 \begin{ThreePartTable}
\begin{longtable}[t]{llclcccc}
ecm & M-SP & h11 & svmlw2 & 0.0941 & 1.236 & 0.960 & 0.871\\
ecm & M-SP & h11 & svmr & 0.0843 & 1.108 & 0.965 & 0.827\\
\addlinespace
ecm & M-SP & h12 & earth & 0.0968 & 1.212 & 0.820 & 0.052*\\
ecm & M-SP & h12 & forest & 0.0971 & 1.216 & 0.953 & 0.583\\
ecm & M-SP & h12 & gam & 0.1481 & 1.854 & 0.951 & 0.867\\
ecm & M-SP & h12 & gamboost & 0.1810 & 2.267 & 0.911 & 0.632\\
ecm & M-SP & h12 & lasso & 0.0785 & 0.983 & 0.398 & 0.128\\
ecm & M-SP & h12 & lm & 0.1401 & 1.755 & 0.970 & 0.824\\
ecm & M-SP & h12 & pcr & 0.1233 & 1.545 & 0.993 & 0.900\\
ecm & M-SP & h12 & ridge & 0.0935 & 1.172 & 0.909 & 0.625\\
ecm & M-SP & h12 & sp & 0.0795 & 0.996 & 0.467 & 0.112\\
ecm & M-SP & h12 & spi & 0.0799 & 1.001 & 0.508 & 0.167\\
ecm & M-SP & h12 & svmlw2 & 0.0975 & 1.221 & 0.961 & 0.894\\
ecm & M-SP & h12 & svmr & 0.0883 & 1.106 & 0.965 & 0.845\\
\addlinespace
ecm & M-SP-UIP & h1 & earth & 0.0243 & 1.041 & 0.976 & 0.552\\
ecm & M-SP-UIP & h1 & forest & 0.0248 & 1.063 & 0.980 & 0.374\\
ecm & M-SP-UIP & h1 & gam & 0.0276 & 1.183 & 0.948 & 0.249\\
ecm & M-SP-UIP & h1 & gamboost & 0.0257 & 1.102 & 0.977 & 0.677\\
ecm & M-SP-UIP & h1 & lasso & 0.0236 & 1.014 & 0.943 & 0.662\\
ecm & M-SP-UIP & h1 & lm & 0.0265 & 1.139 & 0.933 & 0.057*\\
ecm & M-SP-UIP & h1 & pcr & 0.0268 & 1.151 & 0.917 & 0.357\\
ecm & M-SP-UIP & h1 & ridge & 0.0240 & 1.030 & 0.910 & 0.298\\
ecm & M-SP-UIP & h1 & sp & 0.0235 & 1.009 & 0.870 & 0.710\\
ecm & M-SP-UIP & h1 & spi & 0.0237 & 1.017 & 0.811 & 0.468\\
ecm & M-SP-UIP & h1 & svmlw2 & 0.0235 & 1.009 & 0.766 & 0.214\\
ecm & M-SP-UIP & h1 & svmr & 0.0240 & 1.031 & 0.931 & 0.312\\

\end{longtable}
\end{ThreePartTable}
▬▬▬▬▬▬▬▬▬▬
- **Instructions to follow**: Search the listing for the word "begin" and state how many lines contain it. Nothing else belongs in the reply.

- **Response box**: 2